A U.S. State Department spokeswoman told reporters on May 30 that Secretary of State John Kerry discussed Tahmooressi’s case with Mexican officials when he was in that country the prior week. The spokeswoman said the possibility of a veteran being abused in a Mexican prison was "an issue of huge concern," and added that United States consular officers have attended his court hearings and visited him in prison.
U.S. Rep. Duncan Hunter, R-Alpine, Calif., a Marine Corps veteran who has been among the most vocal members of Congress in Tahmooressi’s case, said the situation "underscores the immediate need for a new form of legal treatment by U.S. officials when incursions occur" by Mexican officials.

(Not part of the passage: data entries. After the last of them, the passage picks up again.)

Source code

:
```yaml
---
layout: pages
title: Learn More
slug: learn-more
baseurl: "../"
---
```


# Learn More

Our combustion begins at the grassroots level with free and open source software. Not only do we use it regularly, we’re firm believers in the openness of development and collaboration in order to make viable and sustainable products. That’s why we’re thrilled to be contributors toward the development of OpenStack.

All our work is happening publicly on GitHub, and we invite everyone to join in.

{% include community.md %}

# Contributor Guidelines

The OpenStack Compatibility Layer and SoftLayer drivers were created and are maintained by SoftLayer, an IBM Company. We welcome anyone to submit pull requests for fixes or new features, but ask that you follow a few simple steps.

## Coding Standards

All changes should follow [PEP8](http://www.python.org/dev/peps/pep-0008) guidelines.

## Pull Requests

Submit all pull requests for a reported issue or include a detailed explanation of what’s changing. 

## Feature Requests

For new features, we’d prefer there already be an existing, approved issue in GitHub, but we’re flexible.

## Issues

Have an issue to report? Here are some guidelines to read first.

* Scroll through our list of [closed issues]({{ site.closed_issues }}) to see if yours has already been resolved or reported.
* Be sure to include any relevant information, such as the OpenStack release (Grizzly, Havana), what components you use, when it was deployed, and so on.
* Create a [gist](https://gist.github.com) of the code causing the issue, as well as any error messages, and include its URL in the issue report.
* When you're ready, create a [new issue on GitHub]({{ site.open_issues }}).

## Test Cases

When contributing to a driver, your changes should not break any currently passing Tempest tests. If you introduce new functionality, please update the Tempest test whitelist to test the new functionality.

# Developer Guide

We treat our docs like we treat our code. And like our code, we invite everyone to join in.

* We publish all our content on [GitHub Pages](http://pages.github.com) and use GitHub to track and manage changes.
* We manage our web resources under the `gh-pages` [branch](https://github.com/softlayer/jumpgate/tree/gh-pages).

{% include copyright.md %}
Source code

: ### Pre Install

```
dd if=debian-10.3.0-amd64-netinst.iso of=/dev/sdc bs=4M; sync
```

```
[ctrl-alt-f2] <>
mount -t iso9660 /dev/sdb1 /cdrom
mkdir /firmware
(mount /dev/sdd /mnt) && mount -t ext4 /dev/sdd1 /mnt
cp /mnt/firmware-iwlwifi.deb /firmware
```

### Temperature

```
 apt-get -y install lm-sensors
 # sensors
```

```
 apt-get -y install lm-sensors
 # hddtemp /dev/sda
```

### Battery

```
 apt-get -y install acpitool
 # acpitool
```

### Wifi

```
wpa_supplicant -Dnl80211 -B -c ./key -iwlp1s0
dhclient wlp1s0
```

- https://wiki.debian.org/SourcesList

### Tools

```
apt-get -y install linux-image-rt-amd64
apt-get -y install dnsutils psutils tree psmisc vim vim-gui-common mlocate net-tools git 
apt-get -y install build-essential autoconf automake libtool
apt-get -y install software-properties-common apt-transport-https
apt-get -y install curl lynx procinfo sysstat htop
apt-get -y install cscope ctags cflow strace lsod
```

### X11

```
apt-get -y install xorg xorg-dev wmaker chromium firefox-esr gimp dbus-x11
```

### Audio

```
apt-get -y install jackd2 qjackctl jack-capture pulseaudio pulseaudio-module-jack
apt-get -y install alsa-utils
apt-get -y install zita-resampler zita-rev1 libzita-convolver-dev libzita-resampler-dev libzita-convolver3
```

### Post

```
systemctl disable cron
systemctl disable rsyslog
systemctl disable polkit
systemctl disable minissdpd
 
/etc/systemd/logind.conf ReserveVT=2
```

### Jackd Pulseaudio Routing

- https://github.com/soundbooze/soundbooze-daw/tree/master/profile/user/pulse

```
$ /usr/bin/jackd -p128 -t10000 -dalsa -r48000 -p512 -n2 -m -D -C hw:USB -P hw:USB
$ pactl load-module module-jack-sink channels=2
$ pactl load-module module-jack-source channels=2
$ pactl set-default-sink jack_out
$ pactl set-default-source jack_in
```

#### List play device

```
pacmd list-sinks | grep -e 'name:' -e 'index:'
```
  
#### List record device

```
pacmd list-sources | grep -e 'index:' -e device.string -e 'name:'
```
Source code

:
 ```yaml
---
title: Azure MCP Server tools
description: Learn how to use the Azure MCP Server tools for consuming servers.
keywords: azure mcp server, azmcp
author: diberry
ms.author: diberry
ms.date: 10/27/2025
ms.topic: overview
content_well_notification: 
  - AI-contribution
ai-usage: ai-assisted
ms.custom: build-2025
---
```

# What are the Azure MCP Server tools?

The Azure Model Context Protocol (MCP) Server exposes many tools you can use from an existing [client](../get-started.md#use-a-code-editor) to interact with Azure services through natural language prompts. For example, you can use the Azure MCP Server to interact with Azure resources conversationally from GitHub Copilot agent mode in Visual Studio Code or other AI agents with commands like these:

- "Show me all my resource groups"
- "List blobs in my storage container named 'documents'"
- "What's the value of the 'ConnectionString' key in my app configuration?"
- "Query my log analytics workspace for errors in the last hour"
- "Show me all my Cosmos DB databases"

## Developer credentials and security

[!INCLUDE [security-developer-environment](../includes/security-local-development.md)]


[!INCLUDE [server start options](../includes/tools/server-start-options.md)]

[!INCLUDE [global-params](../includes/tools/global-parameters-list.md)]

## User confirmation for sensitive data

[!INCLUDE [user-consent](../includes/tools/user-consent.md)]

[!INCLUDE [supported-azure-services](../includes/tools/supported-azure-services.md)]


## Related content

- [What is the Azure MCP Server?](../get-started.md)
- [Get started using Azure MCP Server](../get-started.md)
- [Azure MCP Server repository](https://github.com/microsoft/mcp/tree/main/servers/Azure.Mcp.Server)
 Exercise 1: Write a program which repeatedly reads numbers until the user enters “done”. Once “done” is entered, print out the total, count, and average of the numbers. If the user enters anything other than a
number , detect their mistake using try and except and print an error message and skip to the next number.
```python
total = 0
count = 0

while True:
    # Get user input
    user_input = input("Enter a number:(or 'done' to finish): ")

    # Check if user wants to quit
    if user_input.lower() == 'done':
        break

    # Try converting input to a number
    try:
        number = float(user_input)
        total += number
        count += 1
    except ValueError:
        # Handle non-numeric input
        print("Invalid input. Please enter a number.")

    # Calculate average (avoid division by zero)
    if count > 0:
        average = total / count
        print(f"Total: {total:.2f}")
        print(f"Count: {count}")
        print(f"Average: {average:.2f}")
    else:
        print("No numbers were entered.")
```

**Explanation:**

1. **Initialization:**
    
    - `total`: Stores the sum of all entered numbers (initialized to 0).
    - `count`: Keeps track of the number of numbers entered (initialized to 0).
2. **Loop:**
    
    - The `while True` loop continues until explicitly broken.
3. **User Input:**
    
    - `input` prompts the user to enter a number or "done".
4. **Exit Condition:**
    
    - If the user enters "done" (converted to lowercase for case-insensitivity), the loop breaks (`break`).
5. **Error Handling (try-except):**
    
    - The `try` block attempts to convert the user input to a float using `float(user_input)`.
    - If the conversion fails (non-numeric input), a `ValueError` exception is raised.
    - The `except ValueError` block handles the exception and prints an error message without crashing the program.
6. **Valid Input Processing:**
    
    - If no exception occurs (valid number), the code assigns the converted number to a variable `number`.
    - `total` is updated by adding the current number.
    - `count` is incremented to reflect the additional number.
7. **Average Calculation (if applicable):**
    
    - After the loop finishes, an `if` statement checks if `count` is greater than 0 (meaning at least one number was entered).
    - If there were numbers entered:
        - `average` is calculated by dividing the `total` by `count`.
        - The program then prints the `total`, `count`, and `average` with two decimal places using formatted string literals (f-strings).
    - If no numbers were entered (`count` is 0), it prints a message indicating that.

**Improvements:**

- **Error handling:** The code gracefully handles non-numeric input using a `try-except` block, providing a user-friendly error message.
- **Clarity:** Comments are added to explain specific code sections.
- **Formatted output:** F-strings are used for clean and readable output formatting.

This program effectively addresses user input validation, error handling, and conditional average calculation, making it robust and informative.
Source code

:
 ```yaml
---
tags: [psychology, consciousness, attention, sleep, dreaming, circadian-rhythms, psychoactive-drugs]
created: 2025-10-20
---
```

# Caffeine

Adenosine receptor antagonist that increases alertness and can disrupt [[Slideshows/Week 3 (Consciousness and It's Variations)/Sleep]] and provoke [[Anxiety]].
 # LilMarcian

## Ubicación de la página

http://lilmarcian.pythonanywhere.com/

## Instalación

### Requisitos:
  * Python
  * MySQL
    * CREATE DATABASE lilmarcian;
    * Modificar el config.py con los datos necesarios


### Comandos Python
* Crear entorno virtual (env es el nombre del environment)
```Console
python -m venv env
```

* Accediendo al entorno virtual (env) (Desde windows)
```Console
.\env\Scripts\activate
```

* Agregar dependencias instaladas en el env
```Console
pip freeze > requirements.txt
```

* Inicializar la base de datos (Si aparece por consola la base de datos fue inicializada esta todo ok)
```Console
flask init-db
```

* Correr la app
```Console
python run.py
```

"Perhaps Mexico should be reminded of the hundreds of military and law enforcement incursions at the border, where officials and personnel have entered the U.S. without permission and most always carrying weapons," Hunter said.
The Mexican Embassy in Washington D.C. did not return a message seeking comment.
In their May 8 letter to Mexican Attorney General Jesus Murillo Karam, Duncan and other federal lawmakers said Tahmooressi was "a Marine Corps veteran who served his country honorably."
Mark Podlaski, who served in the same platoon with Tahmooressi in the 2nd Battalion, 6th Marines out of Camp Lejeune in North Carolina, described his former roommate as a "selfless, humble and confident" Marine who always "led by example."
"His uniform was always squared away. He set the standard for excellence," Podlaski said. "He always led from the front. He would never ask another Marine to do something if he wasn’t going to do it himself. He was huge on teamwork, on and off the battlefield."
Long before his current situation, Podlaski said Tahmooressi was "constantly preaching" to him to get "right with God." On his chest, Podlaski said Tahmooressi has a large tattoo of Christ and three crosses.